For the first time since "Roseanne" ended its prime-time run in 1997, the entire original cast gathered Monday evening at the Lucky Strike Bowling Center. The occasion: Their working-class sitcom's Aug. 30 DVD debut.

"It's taken a long time to get it out," Roseanne told AP Television News. "I'm happy that it's going for sale, 'cause maybe I can pay my bills. That would be cool."

Roseanne was joined by co-stars John Goodman and Laurie Metcalf, as well as the three original actors to play the Conner kids: Alicia Goranson, Sara Gilbert and Michael Fishman.

"Honestly, this has already surpassed everything I kind of hoped for tonight," noted Fishman, who played the young son D.J. and now, at age 23, has two children of his own.

"Just being together, the time that we got to kind of spend waiting to do this, and walking down together," he continued. "I mean, this fills a little void that I had for a while and that I probably couldn't put my finger on. It's been amazing."

Sara Gilbert, who played daughter Darlene, noted, "It's unbelievable to see everybody. I mean, I'm so excited. I can't wait to get in there and start talking. It's a really unreal feeling cause we just haven't been together in so many years."

Gilbert is preparing for a new sitcom with Melanie Griffith and Mark Linn-Baker, "Twins," to debut this fall on The WB network.

Roseanne, 52, said she keeps in touch with the individual cast members, but was eager to see everyone in the same place. She also was excited about "bowling and having a beer. Having fun."

The four-disk "Roseanne: The Complete First Season" contains 23 episodes plus a bounty of extras, including bloopers, season highlights and other features. Roseanne contributed a new interview to the DVD set, as did Goodman, who reminisced with AP about the series' out-of-the-gate success.

"It just kind of took off," he recalled. "It felt right. It was fun. And that was that. I said, 'You know, I'm having all this fun and getting paid for it.'"

The series is widely regarded as a classic, redefining the way working-class families were portrayed on television and breaking many sitcom boundaries.

"I think it changed the landscape of, you know, the country, too," Roseanne observed. "It changed a lot the way people see themselves and how they make choices."

Even though Roseanne usually had a job outside of the home, she could be considered contemporary TV's original desperate housewife.

Replied Roseanne: "I think you stole my joke ... In fact, that's how I open my standup show: Original Desperate Housewife."


----------



## shev (Jan 18, 2005)

I love that show.


----------



## fishfreaks (Jan 19, 2005)

im a roseanne freak lol. im so glad its finally coming out on dvd :-D


----------



## aquariumfishguy (Jan 18, 2005)

I didn't like her voice in the first few seasons. It just wasn't her nagging voice that she was known for. It was more high pitched and screechy.
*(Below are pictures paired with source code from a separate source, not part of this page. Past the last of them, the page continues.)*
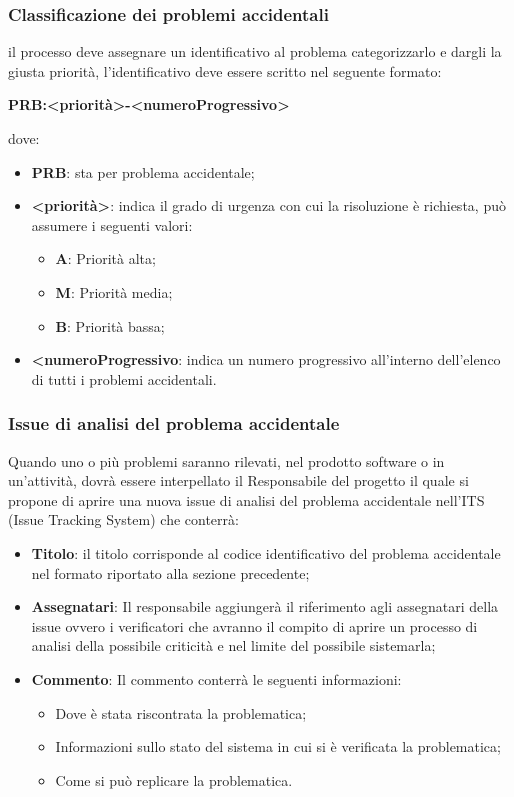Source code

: 		\subsubsection{Classificazione dei problemi accidentali}
			il processo deve assegnare un identificativo al problema categorizzarlo e dargli la giusta priorità, l’identificativo deve essere scritto nel seguente formato:
			\begin{center}
				\textbf{PRB:<priorità>-<numeroProgressivo>}
			\end{center}
			dove:
			\begin{itemize}
				\item\textbf{PRB}: sta per problema accidentale;
				\item\textbf{<priorità>}: indica il grado di urgenza con cui la risoluzione è richiesta, può assumere i seguenti valori:
					\begin{itemize}
						\item\textbf{A}: Priorità alta;
						\item\textbf{M}: Priorità media;
						\item\textbf{B}: Priorità bassa;
					\end{itemize}
				\item\textbf{<numeroProgressivo}: indica un numero progressivo all’interno dell’elenco di tutti i problemi accidentali.
			\end{itemize}
		\subsubsection{Issue di analisi del problema accidentale}
			Quando uno o più problemi saranno rilevati, nel prodotto software o in un'attività, dovrà essere interpellato il Responsabile del progetto il quale si propone di aprire una nuova issue di analisi del problema accidentale nell'ITS (Issue Tracking System) che conterrà:
			\begin{itemize}
				\item\textbf{Titolo}: il titolo corrisponde al codice identificativo del problema accidentale nel formato riportato alla sezione precedente;
				\item\textbf{Assegnatari}: Il responsabile aggiungerà il riferimento agli assegnatari della issue ovvero i verificatori che avranno il compito di aprire un processo di analisi della possibile criticità e nel limite del possibile sistemarla;
				\item\textbf{Commento}: Il commento conterrà le seguenti informazioni:
					\begin{itemize}
						\item Dove è stata riscontrata la problematica;
						\item Informazioni sullo stato del sistema in cui si è verificata la problematica;
						\item Come si può replicare la problematica.
					\end{itemize}				
			\end{itemize}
Anyway, I think her show really made a difference in a lot of people and showed people it was ok to be 'normal' and have issues, etc.


----------



## fishfreaks (Jan 19, 2005)

yes, you are right. people forget that things are harder on the middle class, especially nowadays, its all the supply and demand


----------



## fish_doc (Jan 31, 2005)

She got alot of flack for the show and all but I think it was because as you stated it was showing what familes really are like. 
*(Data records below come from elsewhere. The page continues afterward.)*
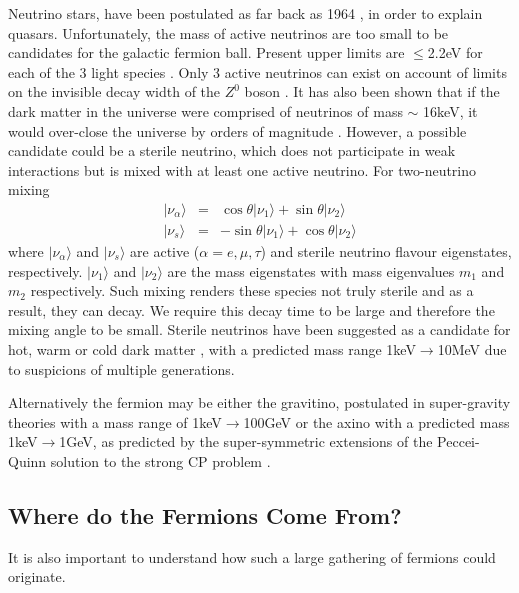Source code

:Neutrino stars, have been postulated as far back as 1964 \cite{ref_neutrinostar}, in order to explain
quasars. Unfortunately, the mass of active neutrinos are too small to be candidates for the galactic fermion ball. Present upper
limits are $\le$2.2eV for each of the 3 light species \cite{ref_neutrinomass,ref_neutrinomass2}.
Only 3 active neutrinos can exist on account of
limits on the invisible decay width of the $Z^0$ boson \cite{ref_4neutrinos}.
It has also been shown that if the dark matter in the universe were comprised of
neutrinos of mass $\sim$ 16keV, it would over-close the universe by orders of magnitude \cite{ref_nonneutrino}. However,
a possible candidate could be a sterile neutrino, which does not participate in weak interactions but is mixed with at least one
active neutrino. For two-neutrino mixing
\begin{eqnarray}
	 | \nu_\alpha \rangle &=& \cos{\theta} | \nu_1 \rangle + \sin{\theta} | \nu_2 \rangle \nonumber \\
	 | \nu_s \rangle &=& -\sin{\theta} | \nu_1 \rangle + \cos{\theta} | \nu_2 \rangle
	 \label{eqn_sterileneutrino}
\end{eqnarray}
where $| \nu_\alpha \rangle$ and $| \nu_s \rangle$ are active ($\alpha = e,\mu,\tau$) and sterile neutrino flavour eigenstates, respectively.
$| \nu_1 \rangle$ and $| \nu_2 \rangle$ are the mass eigenstates with mass eigenvalues $m_1$ and $m_2$ respectively.
Such mixing renders these species not truly sterile and as a result, they can decay.
We require this decay time to be large and therefore the mixing angle to be small.
Sterile neutrinos have been suggested as a candidate for hot, warm or cold dark matter \cite{ref_sterileneutrino1, ref_sterileneutrino},
with a predicted mass range 1keV$\rightarrow$10MeV due to suspicions of multiple generations.

Alternatively the fermion may be either the gravitino, postulated in super-gravity theories with a mass range of 1keV$\rightarrow$100GeV
\cite{ref_gravitino} or the axino with a predicted mass 1keV$\rightarrow$1GeV, as predicted by the super-symmetric extensions of the
Peccei-Quinn solution to the strong CP problem \cite{ref_axinomass, ref_axino, ref_axinodark}.

\subsection{Where do the Fermions Come From?}
It is also important to understand how such a large gathering of fermions could originate.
Look what came from that show. Shows like Everyone loves Raymond, King of Queens, even cartoons like King of the Hill.


----------



## aquariumfishguy (Jan 18, 2005)

Well she opened up a can of worms by being the first to air on national TV some of the first controversial issues... all in a half hour show too!

Roseanne sure did screw up a few times... remember singing job she did for the national anthem? But true fans will never grow old of her.


----------



## fish_doc (Jan 31, 2005)

My ears are still ringing from the bombs bursting.


----------